> _Activity_
Go over the data and copy out each line with "Priority" in it.
Exercise data section start
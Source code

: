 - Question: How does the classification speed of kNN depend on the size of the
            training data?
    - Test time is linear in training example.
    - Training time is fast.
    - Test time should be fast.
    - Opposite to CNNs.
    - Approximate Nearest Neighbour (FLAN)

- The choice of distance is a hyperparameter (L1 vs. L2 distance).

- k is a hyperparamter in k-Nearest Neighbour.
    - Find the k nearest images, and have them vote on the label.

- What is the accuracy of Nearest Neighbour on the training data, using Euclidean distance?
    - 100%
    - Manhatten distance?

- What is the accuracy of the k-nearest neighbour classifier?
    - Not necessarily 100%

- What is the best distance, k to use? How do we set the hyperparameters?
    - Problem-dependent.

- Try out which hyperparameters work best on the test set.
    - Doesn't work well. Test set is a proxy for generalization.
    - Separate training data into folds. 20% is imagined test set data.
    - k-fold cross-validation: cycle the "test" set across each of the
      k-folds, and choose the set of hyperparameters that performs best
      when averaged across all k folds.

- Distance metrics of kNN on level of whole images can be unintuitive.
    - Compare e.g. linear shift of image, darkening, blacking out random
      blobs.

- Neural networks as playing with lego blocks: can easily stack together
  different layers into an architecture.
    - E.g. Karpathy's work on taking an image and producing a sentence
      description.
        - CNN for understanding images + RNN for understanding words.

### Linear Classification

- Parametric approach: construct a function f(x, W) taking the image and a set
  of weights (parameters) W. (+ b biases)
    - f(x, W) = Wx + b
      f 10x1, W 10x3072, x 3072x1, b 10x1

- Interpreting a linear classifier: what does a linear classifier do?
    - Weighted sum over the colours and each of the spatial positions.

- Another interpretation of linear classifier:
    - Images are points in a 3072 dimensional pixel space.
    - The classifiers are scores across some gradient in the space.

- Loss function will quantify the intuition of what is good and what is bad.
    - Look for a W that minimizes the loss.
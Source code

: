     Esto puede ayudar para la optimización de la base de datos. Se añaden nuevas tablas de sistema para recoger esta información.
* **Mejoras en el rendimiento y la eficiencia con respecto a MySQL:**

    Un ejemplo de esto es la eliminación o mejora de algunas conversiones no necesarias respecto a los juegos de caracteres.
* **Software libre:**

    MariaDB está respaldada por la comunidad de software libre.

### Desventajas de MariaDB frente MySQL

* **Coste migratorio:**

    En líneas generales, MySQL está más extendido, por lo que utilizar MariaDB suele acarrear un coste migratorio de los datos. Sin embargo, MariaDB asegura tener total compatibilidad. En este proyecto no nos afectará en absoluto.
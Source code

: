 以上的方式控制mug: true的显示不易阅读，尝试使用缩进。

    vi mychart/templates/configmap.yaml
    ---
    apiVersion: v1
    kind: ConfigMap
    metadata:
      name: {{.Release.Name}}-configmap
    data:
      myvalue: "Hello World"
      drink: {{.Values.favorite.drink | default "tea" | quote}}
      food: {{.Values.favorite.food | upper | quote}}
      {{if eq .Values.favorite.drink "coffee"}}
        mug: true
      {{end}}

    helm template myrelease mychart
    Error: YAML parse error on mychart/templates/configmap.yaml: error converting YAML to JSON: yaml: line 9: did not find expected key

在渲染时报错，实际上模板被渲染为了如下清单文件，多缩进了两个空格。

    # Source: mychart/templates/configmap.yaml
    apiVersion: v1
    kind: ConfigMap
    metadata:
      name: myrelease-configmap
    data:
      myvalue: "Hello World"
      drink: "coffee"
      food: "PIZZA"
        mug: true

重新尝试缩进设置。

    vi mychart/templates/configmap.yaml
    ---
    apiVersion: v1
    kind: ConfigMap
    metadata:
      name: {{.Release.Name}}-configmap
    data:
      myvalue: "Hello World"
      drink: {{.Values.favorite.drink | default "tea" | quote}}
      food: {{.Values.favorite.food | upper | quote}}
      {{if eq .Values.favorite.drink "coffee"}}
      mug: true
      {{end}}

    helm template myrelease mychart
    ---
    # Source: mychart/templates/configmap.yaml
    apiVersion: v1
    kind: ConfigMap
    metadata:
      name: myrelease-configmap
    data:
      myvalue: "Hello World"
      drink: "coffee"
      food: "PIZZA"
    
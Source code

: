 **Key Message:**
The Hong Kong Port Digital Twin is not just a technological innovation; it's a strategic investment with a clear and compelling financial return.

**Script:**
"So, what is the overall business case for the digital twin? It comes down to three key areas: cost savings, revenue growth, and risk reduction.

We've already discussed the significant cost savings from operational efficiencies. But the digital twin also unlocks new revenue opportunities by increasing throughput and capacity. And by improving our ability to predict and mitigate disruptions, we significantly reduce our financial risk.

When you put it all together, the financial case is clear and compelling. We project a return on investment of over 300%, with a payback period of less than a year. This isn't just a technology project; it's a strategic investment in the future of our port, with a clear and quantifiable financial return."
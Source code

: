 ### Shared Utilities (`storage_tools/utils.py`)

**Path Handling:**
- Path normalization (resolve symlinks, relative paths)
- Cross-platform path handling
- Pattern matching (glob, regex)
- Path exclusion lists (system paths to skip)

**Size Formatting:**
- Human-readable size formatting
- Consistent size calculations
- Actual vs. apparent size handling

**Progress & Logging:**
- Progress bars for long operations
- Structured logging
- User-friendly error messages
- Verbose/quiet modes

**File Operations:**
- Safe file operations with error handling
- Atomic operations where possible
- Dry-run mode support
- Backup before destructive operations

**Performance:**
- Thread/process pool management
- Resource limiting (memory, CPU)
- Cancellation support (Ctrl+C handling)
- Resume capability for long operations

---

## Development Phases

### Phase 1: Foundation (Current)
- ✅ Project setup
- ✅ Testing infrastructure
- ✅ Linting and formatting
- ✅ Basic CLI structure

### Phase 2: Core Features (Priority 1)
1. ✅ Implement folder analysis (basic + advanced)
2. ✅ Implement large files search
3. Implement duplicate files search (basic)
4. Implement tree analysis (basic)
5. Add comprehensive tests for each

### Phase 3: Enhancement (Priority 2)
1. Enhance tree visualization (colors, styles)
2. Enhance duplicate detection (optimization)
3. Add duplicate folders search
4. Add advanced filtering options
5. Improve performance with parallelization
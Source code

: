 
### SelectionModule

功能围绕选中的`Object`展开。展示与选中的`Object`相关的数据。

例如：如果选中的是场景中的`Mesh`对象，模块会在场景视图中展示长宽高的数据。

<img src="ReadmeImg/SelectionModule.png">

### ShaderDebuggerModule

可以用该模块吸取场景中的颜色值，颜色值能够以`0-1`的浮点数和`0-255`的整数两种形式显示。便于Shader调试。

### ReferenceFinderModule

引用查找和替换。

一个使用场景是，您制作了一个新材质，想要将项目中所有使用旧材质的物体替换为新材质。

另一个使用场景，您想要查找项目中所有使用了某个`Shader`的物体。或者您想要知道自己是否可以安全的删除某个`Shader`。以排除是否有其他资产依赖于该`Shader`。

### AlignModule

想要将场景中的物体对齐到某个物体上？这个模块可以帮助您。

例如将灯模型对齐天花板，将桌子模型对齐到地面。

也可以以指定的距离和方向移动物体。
Exercise data section end
> _Exercise answer_
### Phase 2: Core Features (Priority 1)
### Phase 3: Enhancement (Priority 2)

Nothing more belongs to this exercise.